La social-démocratie (1883-1914) - 12e partie : le refus de l'alcool par la social-démocratie
Submitted by Anonyme (non vérifié)La question de l'alcool fut une question importante au sein du mouvement ouvrier, à la fin du XIXe siècle et au début du XXe siècle.
C'est bien sûr dans la social-démocratie allemande qu'on trouve le plus de recherches approfondies sur cette question, deux positions s'exprimant : celle qui considérait qu'il fallait lutter de manière offensive contre la consommation d'alcool et celle qui considérait que la consommation d'alcool disparaîtrait avec le socialisme, la question étant alors relativement secondaire.
Le problème fut alors simple : les gens qui avaient compris que l'alcool était un réel problème eurent une tendance au réformisme même institutionnel, en raison de la nécessité de se battre sur ce front de la lutte des classes.
Inversement, ceux qui repoussaient ce combat à la période révolutionnaire abandonnaient ce terrain, nuisant à la révolution et donc s'affaiblissant eux-mêmes.
La social-démocratie était ainsi perdante sur tous les tableaux : d'un côté, elle affrontait la question, mais dans une optique de réforme, de l'autre elle oubliait cette question, sapant la cause révolutionnaire.
Voici comment s'est déroulé ce questionnement et ce positionnement. On sait que la question de l'alcool était poignante dans la classe ouvrière, dès le départ ; le roman d’Émile Zola, L'assommoir est connu pour refléter le processus de basculement dans l'alcoolisme, les dégâts provoqués.
Historiquement, c'est surtout l'introduction de la pomme de terre en Europe qui a aidé la fabrication aisée d'alcools très forts dans les campagnes ; les paysans se prolétarisant dans les villes, il y eut une certaine continuité.
L'alcool proposé dans les cafés et les bars devenait également une source de « réconfort » physique et moral pour les ouvriers, dans un cadre social, loin de l'usine ainsi que des petits appartements où, nécessairement, la vie familiale était très difficile.

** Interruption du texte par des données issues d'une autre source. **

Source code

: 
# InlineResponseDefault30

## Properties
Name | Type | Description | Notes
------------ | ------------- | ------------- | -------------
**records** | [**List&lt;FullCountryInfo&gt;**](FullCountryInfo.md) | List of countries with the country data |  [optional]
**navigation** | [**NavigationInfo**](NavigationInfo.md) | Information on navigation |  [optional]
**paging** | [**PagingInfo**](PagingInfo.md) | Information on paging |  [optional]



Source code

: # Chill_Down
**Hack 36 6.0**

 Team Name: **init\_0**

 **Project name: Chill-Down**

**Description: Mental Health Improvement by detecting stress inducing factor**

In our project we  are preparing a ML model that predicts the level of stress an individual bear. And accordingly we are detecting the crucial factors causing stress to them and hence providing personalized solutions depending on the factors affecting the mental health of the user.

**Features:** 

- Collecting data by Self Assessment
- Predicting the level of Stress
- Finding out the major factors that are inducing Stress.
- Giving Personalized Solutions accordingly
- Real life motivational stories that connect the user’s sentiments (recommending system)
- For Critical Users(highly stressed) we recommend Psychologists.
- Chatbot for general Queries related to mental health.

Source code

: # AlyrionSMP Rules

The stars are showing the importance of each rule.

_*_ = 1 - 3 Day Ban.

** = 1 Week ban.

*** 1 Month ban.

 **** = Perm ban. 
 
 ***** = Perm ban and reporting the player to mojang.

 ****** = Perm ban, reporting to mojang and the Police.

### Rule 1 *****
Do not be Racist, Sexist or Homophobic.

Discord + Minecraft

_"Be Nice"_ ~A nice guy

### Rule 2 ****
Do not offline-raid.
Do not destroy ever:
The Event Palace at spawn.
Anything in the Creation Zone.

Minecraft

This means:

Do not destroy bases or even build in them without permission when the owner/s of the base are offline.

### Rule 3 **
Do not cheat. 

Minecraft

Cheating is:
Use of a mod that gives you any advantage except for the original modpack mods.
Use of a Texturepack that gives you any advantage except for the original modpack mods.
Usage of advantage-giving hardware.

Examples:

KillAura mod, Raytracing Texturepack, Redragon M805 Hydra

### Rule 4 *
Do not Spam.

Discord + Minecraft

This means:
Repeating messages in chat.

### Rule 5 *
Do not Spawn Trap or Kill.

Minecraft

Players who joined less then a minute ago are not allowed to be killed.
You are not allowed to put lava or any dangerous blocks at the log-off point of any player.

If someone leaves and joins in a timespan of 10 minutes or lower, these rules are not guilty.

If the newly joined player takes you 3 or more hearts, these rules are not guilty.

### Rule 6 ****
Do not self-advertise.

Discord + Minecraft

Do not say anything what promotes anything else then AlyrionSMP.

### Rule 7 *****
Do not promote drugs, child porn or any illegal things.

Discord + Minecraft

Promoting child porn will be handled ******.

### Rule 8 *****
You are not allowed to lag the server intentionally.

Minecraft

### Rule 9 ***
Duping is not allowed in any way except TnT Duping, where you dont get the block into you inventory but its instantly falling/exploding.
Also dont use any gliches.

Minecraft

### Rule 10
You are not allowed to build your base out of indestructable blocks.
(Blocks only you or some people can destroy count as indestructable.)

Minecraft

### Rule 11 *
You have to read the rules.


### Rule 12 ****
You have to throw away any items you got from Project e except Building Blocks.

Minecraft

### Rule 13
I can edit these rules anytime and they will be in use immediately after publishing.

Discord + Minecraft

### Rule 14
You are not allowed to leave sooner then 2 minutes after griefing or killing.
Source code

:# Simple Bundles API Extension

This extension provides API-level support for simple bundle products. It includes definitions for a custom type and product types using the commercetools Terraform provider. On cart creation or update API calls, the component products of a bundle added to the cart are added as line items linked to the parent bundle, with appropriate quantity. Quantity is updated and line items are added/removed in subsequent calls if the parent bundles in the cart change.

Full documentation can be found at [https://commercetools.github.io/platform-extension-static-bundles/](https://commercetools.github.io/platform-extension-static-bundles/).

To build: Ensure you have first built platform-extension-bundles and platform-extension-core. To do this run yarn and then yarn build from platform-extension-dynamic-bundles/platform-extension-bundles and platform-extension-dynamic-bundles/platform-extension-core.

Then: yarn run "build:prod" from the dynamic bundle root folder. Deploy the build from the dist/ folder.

Friedrich Engels, traitant de la terrible situation dans laquelle était mise l'immigration irlandaise en Angleterre, raconte dans La situation de la classe laborieuse en Angleterre :
« L'eau-de-vie est pour l'Irlandais, la seule chose qui donne son sens à la vie - l'eau-de-vie et bien sûr aussi son tempérament insouciant et jovial : voilà pourquoi il s'adonne à l'eau-de-vie jusqu'à l'ivresse la plus brutale.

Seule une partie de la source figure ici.